How Auto-Discovery Works
When you create a topic (via node.send(), node.recv(), or horus.Topic()), HORUS creates or opens a shared memory region keyed by the topic name. Any process on the same machine that uses the same topic name connects to the same underlying ring buffer.
Process A Process B
┌──────────────┐ ┌──────────────┐
│ Node("pub") │ │ Node("sub") │
│ │ │ │
│ send("imu")──┼──┐ ┌───┼──recv("imu") │
└──────────────┘ │ │ └──────────────┘
▼ ▲
┌─────────────────────┐
│ Shared Memory │
│ Ring Buffer: "imu" │
│ (kernel-managed) │
└─────────────────────┘
There is no discovery protocol, no handshake, and no central broker. The shared memory namespace is the discovery mechanism.
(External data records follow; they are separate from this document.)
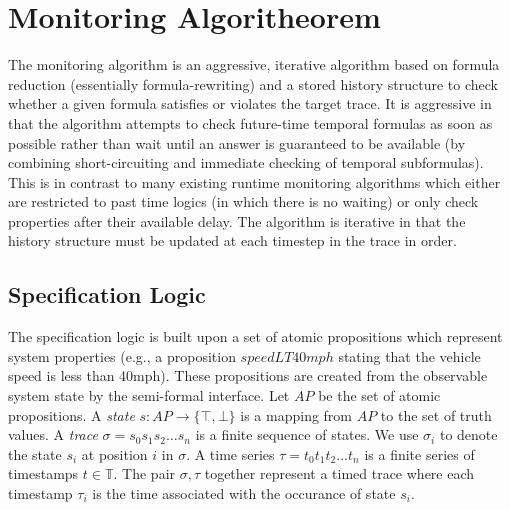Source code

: 
\section{Monitoring Algoritheorem}
The monitoring algorithm is an aggressive, iterative algorithm based on formula reduction (essentially formula-rewriting) and a stored history structure to check whether a given formula satisfies or violates the target trace. 
It is aggressive in that the algorithm attempts to check future-time temporal formulas as soon as possible rather than wait until an answer is guaranteed to be available (by combining short-circuiting and immediate checking of temporal subformulas).
This is in contrast to many existing runtime monitoring algorithms which either are restricted to past time logics (in which there is no waiting) or only check properties after their available delay. %
The algorithm is iterative in that the history structure must be updated at each timestep in the trace in order. 

\subsection{Specification Logic}
The specification logic is built upon a set of atomic propositions which represent system properties (e.g., a proposition $speedLT40mph$ stating that the vehicle speed is less than 40mph). These propositions are created from the observable system state by the semi-formal interface.
Let $AP$ be the set of atomic propositions. 
A \emph{state} $s: AP \rightarrow \{\top,\bot\}$ is a mapping from $AP$ to the set of truth values. A \emph{trace} $\sigma = s_0s_1s_2\ldots{}s_n$ is a finite sequence of states. We use $\sigma_i$ to denote the state $s_i$ at position $i$ in $\sigma$.
%
A time series $\tau = t_0t_1t_2\ldots{}t_n$ is a finite series of timestamps $t\in\mathbb{T}$. The pair $\sigma, \tau$ together represent a timed trace where each timestamp $\tau_i$ is the time associated with the occurance of state $s_i$.
%

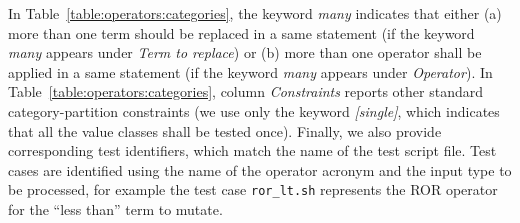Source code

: In Table~\ref{table:operators:categories}, the keyword \emph{many} indicates that either (a) more than one term should be replaced in a same statement (if the keyword \emph{many} appears under \emph{Term to replace}) or (b) more than one operator shall be applied in a same statement (if the keyword \emph{many} appears under \emph{Operator}).
In Table~\ref{table:operators:categories}, column \emph{Constraints} reports other standard category-partition constraints (we use only the keyword \emph{[single]}, which indicates that all the value classes shall be tested once).
Finally, we also provide corresponding test identifiers, which match the name of the test script file. Test cases are identified using the name of the operator acronym and the input type to be processed, for example the test case \texttt{ror\_lt.sh} represents the ROR operator for the ``less than'' term to mutate.






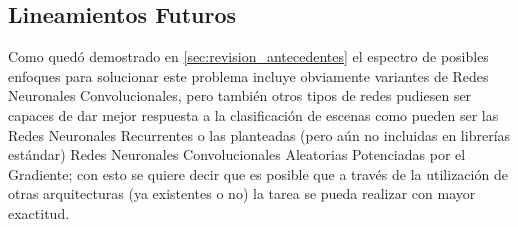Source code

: \subsection{Lineamientos Futuros}

Como quedó demostrado en \ref{sec:revision_antecedentes} el espectro de posibles enfoques para solucionar este problema incluye obviamente variantes de Redes Neuronales Convolucionales, pero también otros tipos de redes pudiesen ser capaces de dar mejor respuesta a la clasificación de escenas como pueden ser las Redes Neuronales Recurrentes o las planteadas (pero aún no incluidas en librerías estándar) Redes Neuronales Convolucionales Aleatorias Potenciadas por el Gradiente; con esto se quiere decir que es posible que a través de la utilización de otras arquitecturas (ya existentes o no) la tarea se pueda realizar con mayor exactitud. 


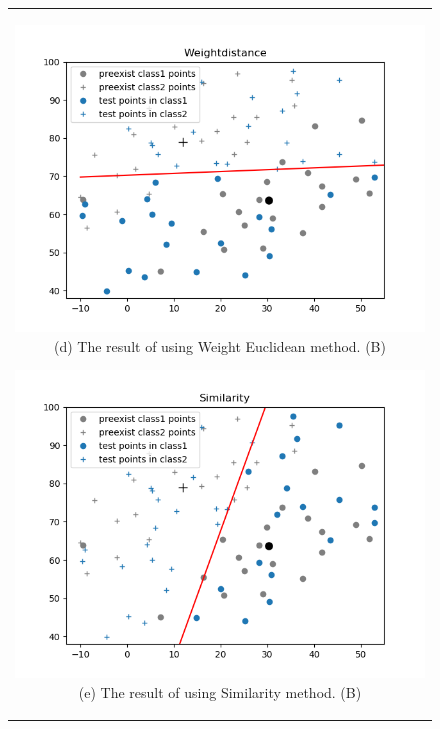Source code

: \documentclass[10.5pt]{jsarticle}
\begin{document}
\begin{figure}[htbp]
  \centering
  \begin{tabular}{c}
  	\begin{minipage}{0.56\hsize}
  	\centering
  		\includegraphics[width=15.0cm, bb=9 9 700 270]{results/WeightdistanceResultFigureB.png}
  		\hspace{0cm} (d) The result of using Weight Euclidean method. (B)
  	\end{minipage}

  	\begin{minipage}{0.5\hsize}
  	\centering
  		\includegraphics[width=15.0cm, bb=9 9 700 270]{results/SimilarityResultFigureB.png}
  		\hspace{0cm} (e) The result of using Similarity method. (B)
  	\end{minipage}
  \end{tabular}
\end{figure}
\end{document}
Processes can start in any order -- a subscriber that starts before its publisher simply sees no messages until the publisher connects.
Running Multiple Python Processes
Separate Terminals
The simplest approach. Run each node file in its own terminal:
# Terminal 1
horus run sensor.py
# Terminal 2
horus run controller.py
# Terminal 3
horus run logger.py
Using horus run with Multiple Files
# Launches both as separate processes, manages their lifecycle
horus run sensor.py controller.py
# Ctrl+C sends SIGTERM to all processes
Using horus launch (Production)
Declare your multi-process layout in a YAML launch file:
# launch.yaml
nodes:
- name: sensor
cmd: horus run sensor.py
- name: controller
cmd: horus run controller.py
- name: logger
cmd: horus run logger.py
horus launch launch.yaml
Using subprocess (Programmatic)
import subprocess
# Start a companion process from within Python
proc = subprocess.Popen(["horus", "run", "sensor.py"])
# Your main process continues
import horus
def controller_tick(node):
if node.has_msg("sensor.data"):
data = node.recv("sensor.data")
node.send("cmd_vel", horus.CmdVel(linear=data["speed"], angular=0.0))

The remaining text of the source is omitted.